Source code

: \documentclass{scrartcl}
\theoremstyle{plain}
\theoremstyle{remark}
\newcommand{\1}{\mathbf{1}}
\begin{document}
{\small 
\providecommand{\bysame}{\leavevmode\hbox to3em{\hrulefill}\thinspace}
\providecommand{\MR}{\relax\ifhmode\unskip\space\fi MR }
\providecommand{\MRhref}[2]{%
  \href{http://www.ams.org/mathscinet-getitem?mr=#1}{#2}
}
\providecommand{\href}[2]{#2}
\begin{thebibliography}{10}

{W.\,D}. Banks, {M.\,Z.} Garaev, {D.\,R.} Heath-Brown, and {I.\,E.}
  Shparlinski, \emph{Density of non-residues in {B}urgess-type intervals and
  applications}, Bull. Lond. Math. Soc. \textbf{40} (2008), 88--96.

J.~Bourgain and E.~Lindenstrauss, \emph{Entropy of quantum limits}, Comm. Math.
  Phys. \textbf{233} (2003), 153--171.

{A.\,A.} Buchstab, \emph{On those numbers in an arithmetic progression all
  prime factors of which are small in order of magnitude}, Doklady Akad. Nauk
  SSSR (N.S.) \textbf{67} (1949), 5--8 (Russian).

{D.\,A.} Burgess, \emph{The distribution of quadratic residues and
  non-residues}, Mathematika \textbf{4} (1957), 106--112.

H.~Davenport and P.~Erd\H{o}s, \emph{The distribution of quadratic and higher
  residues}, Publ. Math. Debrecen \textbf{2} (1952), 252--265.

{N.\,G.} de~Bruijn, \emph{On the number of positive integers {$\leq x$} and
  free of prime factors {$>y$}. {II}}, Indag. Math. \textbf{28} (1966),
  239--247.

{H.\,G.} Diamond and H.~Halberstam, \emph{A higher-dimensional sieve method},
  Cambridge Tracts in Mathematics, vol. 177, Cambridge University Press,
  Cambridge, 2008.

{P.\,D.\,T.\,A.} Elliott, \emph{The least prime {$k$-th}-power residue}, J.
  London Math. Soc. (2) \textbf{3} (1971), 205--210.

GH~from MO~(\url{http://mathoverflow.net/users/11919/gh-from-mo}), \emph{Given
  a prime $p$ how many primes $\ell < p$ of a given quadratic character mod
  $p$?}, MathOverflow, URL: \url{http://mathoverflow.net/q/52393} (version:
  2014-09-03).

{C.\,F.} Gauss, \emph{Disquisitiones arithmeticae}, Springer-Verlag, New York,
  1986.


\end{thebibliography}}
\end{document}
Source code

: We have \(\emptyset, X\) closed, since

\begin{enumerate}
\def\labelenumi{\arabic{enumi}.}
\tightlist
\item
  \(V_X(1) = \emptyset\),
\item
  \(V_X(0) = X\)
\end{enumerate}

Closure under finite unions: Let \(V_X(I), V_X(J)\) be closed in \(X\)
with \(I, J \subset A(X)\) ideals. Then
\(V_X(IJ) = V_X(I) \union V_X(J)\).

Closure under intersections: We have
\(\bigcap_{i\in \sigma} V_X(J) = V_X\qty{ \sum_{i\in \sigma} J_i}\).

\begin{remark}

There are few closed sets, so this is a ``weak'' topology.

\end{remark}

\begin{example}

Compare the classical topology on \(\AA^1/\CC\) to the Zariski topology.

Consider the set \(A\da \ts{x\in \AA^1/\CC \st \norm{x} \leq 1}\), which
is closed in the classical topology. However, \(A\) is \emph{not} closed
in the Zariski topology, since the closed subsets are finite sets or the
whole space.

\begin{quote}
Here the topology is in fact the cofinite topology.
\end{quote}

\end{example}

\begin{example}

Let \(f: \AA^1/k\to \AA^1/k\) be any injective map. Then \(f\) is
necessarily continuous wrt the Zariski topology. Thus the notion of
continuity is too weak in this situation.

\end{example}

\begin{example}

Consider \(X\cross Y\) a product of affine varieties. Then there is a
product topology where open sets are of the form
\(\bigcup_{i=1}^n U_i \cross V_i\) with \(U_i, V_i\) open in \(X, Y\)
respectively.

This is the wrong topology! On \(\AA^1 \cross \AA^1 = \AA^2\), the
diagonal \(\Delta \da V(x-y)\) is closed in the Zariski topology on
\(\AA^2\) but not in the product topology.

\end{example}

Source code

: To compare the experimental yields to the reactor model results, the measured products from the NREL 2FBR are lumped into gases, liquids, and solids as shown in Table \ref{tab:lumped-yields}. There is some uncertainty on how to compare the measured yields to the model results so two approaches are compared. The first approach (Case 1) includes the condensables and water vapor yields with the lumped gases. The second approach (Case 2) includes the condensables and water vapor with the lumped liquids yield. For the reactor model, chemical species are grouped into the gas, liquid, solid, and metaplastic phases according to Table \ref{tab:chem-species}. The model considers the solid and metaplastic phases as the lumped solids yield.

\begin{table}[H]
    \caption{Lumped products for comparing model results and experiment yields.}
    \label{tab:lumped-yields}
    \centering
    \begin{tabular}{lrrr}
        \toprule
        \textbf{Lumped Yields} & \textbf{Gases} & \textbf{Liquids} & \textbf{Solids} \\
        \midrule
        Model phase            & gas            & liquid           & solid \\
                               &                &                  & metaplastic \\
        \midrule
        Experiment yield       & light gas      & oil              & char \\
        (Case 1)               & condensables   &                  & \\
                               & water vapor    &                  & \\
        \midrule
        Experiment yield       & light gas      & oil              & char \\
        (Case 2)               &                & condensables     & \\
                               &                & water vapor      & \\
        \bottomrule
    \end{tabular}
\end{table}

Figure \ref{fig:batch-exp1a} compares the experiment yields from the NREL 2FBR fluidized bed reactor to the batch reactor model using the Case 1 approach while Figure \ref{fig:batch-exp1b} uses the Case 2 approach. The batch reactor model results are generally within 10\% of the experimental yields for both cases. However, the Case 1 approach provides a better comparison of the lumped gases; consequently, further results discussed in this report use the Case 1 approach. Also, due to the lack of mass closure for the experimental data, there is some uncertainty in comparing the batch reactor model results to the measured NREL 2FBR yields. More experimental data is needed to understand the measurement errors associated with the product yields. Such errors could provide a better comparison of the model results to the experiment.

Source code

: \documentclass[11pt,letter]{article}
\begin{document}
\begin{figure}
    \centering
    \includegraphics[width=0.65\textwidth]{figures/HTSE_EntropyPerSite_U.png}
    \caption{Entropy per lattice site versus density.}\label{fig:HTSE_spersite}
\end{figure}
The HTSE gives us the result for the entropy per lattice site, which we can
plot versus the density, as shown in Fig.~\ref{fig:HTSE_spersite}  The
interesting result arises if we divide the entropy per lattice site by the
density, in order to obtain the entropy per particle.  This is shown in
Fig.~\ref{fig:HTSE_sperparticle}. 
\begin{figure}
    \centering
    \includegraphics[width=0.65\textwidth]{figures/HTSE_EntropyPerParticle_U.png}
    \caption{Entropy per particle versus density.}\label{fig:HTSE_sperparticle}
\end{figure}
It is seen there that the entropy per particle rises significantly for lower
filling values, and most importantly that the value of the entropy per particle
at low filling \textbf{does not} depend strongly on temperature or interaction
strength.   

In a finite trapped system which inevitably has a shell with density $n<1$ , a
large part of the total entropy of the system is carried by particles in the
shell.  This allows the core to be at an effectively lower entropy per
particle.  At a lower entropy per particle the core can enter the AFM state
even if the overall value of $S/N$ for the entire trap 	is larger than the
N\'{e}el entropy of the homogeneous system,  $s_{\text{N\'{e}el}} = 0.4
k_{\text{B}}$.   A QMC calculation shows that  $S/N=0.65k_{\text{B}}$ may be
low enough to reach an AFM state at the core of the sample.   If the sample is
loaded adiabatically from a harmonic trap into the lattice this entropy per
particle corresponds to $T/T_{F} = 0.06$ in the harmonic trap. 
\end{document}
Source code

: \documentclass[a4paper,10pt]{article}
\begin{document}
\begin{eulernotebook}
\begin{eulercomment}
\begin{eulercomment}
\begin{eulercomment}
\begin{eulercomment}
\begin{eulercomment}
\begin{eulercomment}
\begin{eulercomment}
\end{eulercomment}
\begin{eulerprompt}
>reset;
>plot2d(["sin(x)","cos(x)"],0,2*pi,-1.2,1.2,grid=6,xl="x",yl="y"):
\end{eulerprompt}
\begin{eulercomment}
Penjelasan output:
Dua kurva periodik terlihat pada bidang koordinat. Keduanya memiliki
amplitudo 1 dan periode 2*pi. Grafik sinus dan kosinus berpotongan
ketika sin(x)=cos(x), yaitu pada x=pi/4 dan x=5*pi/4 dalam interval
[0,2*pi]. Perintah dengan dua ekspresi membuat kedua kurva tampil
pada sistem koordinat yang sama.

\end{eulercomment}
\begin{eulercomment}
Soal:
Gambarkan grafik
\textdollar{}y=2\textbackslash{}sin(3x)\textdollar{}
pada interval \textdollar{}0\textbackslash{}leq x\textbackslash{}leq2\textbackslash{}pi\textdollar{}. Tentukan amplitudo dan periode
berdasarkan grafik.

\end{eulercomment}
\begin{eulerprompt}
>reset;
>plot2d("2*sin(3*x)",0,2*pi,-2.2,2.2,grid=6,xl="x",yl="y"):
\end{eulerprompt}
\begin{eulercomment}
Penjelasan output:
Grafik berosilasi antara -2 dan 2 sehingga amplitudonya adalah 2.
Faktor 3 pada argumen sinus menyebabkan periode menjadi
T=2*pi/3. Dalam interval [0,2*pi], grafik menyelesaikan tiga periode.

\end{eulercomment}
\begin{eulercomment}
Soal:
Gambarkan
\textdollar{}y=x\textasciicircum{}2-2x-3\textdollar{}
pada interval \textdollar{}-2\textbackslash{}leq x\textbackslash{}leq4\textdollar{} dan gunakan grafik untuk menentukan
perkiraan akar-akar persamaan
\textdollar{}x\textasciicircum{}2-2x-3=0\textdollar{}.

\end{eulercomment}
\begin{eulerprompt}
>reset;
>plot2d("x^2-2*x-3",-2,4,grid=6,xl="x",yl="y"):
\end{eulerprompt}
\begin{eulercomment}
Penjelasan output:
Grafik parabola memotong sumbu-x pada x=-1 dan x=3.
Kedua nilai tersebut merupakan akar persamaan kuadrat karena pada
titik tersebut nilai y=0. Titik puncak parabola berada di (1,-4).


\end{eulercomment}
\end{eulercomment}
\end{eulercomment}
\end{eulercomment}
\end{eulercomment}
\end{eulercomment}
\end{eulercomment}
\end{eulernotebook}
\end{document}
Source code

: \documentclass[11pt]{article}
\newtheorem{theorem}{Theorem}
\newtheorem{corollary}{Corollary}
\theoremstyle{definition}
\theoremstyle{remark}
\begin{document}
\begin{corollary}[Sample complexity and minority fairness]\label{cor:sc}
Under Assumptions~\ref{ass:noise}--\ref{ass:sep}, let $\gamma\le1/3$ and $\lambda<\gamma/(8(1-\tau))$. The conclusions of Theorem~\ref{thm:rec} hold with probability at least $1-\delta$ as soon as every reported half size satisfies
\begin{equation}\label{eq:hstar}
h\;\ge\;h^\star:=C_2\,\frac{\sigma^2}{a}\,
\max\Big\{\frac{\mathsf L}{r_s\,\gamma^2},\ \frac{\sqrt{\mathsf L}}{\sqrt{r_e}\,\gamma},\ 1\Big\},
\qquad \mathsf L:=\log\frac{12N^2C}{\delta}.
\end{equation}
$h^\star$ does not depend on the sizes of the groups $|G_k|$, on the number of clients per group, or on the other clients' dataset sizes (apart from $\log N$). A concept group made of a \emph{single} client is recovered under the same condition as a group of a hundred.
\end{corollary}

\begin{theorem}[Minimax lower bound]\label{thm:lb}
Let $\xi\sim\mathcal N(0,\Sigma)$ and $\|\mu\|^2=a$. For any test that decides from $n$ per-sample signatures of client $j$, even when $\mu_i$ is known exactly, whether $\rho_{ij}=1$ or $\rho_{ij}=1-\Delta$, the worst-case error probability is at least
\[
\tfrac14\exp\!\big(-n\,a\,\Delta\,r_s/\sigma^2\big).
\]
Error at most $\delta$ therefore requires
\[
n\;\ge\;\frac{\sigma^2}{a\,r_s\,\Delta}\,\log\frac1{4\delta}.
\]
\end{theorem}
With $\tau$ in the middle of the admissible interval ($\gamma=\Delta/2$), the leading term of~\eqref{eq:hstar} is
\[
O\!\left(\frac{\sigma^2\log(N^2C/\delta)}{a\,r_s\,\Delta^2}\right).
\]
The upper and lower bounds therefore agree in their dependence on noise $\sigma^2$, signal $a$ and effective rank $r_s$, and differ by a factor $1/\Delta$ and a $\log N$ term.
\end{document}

> [PROBLEM]:
Using the records, find the number of lines in which the string "theoremstyle" occurs. Reply with that number alone.

> [ANSWER SECTION]:
4